Growth used to be just about we talk about building stores or growing comp sales. It looks different today, it’s still about comp sales and it’s still about building stores, but now it’s about mobile e-commerce, it’s about world-class fulfilment capabilities, it’s about developing new services all with the customer in mind.

Growth

Walmart currently has just over 11,500 bricks-and-mortar stores in 28 countries, as well as 16 e-commerce websites in 11 different countries along with our mobile applications.  This, according to Biggs, positions the firm well to focus on integrating the digital business with the physical business to create what he called “the first seamless shopping experience of scale”.

This includes building out five new fulfilment centers for e-commerce business in order to cut down on delivery times in the face of logistical competition from the likes of Amazon.

As noted last week as Amazon Fresh expanded its footprint in the UK, Walmart is piloting working with Uber and Lyft for deliveries to the front door for customers. This is the latest evolution of Walmart’s move into e-commerce in grocery:

We’ve expanded our Grocery Pickup in the US now to nearly 40 markets about 250 stores. This has been a huge hit for our customers, particularly with busy moms. Busy moms who don’t want to get the kids out of the car to come into a super-center, can go to a super-center and pick up their groceries and have them put in their trunk. They really, really like this.

Busy dads and busy single people presumably have similar feelings, unless only moms going shopping at Walmart. Whatever the case, the point is that it’s necessary to experiment with the existing models, said Biggs:

As we test initiatives, we’ll be smart about it. We will take our learnings, we will adjust from those learnings, but we’re willing to try new things as a company. We need to be willing to try new things. It’s about serving that customer how they want to be served and trying things differently, so we’re excited about what we’re doing.

A good example is Walmart Pay, the firm’s own payment app, which by the end of this month should be rolled out to the entire chain in the US. It’s an Apple Pay competitor, of course and something of a gamble as it doesn’t use the NFC technology of Apple Pay, Android Pay or Samsung Pay. Whether it wins out in the end remains to be seen.

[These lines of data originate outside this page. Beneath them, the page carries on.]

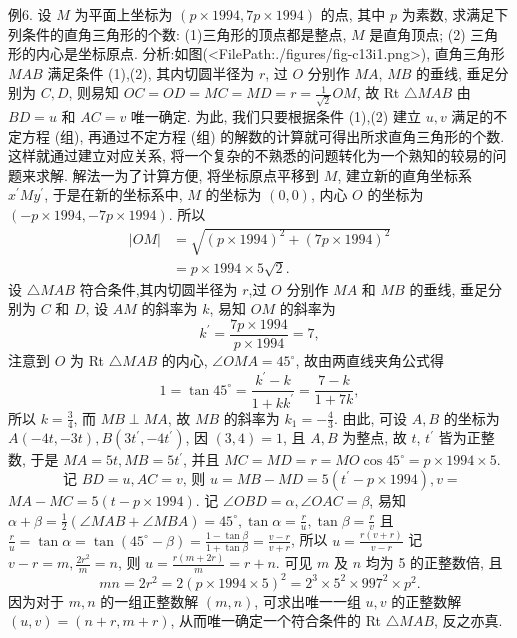 例6. 设 $M$ 为平面上坐标为 $(p \times 1994,7 p \times 1994)$ 的点, 其中 $p$ 为素数, 求满足下列条件的直角三角形的个数:
(1)三角形的顶点都是整点, $M$ 是直角顶点;
(2) 三角形的内心是坐标原点.
分析:如图(<FilePath:./figures/fig-c13i1.png>), 直角三角形 $M A B$ 满足条件 (1),(2), 其内切圆半径为 $r$, 过 $O$ 分别作 $M A$, $M B$ 的垂线, 垂足分别为 $C, D$, 则易知 $O C= O D=M C=M D=r=\frac{1}{\sqrt{2}} O M$, 故 Rt $\triangle M A B$ 由 $B D=u$ 和 $A C=v$ 唯一确定.
为此, 我们只要根据条件 (1),(2) 建立 $u, v$ 满足的不定方程 (组), 再通过不定方程 (组) 的解数的计算就可得出所求直角三角形的个数.
这样就通过建立对应关系, 将一个复杂的不熟悉的问题转化为一个熟知的较易的问题来求解.
解法一为了计算方便, 将坐标原点平移到 $M$, 建立新的直角坐标系 $x^{\prime} M y^{\prime}$, 于是在新的坐标系中, $M$ 的坐标为 $(0,0)$, 内心 $O$ 的坐标为 $(-p \times 1994,-7 p \times 1994)$. 所以
$$
\begin{aligned}
|O M| & =\sqrt{(p \times 1994)^2+(7 p \times 1994)^2} \\
& =p \times 1994 \times 5 \sqrt{2} .
\end{aligned}
$$
设 $\triangle M A B$ 符合条件,其内切圆半径为 $r$,过 $O$ 分别作 $M A$ 和 $M B$ 的垂线, 垂足分别为 $C$ 和 $D$, 设 $A M$ 的斜率为 $k$, 易知 $O M$ 的斜率为
$$
k^{\prime}=\frac{7 p \times 1994}{p \times 1994}=7,
$$
注意到 $O$ 为 Rt $\triangle M A B$ 的内心, $\angle O M A=45^{\circ}$, 故由两直线夹角公式得
$$
1=\tan 45^{\circ}=\frac{k^{\prime}-k}{1+k k^{\prime}}=\frac{7-k}{1+7 k},
$$
所以 $k=\frac{3}{4}$, 而 $M B \perp M A$, 故 $M B$ 的斜率为 $k_1=-\frac{4}{3}$. 由此, 可设 $A, B$ 的坐标为 $A(-4 t,-3 t), B\left(3 t^{\prime},-4 t^{\prime}\right)$, 因 $(3,4)=1$, 且 $A, B$ 为整点, 故 $t$, $t^{\prime}$ 皆为正整数, 于是 $M A=5 t, M B=5 t^{\prime}$, 并且 $M C=M D=r=M O \cos 45^{\circ}= p \times 1994 \times 5$.
$$
\text { 记 } B D=u, A C=v \text {, 则 } u=M B-M D=5\left(t^{\prime}-p \times 1994\right), v=
$$
$M A-M C=5(t-p \times 1994)$. 记 $\angle O B D=\alpha, \angle O A C=\beta$, 易知 $\alpha+\beta= \frac{1}{2}(\angle M A B+\angle M B A)=45^{\circ}, \tan \alpha=\frac{r}{u}, \tan \beta=\frac{r}{v}$ 且 $\frac{r}{u}=\tan \alpha= \tan \left(45^{\circ}-\beta\right)=\frac{1-\tan \beta}{1+\tan \beta}=\frac{v-r}{v+r}$, 所以 $u=\frac{r(v+r)}{v-r}$ 记 $v-r=m, \frac{2 r^2}{m}=n$, 则 $u=\frac{r(m+2 r)}{m}=r+n$. 可见 $m$ 及 $n$ 均为 5 的正整数倍, 且
$$
m n=2 r^2=2(p \times 1994 \times 5)^2=2^3 \times 5^2 \times 997^2 \times p^2 .
$$
因为对于 $m, n$ 的一组正整数解 $(m, n)$, 可求出唯一一组 $u, v$ 的正整数解 $(u, v)=(n+r, m+r)$, 从而唯一确定一个符合条件的 Rt $\triangle M A B$, 反之亦真.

But whatever happens, digital tech investment is now a given for Walmart. Biggs concluded:

Technology has changed our world. That’s something that no one would refute and it has changed [things]. Our customers shop is changed, how they want to shop and will shop in the future. We’ve continued to invest in technology whether that be enhanced search capability, whether that’s mobile apps around the world, scan-and-go, Sam’s Club or Walmart Pay. We continue to invest in technology. We will continue to invest in technology, so that we can connect that online world with the offline world for our customers, because that’s the sweet spot for us.

My take

Walmart’s got some issues still to address. The US grocery e-commerce market is still very immature, so it’s far too early to judge what will happen there. In the UK, the firm’s ASDA business is under extreme pressure from low-cost discounters Lidl and Aldi, while the ambitions for Amazon Fresh have to be ringing alarm bells. The need for a proprietary online payment method escapes me for the moment.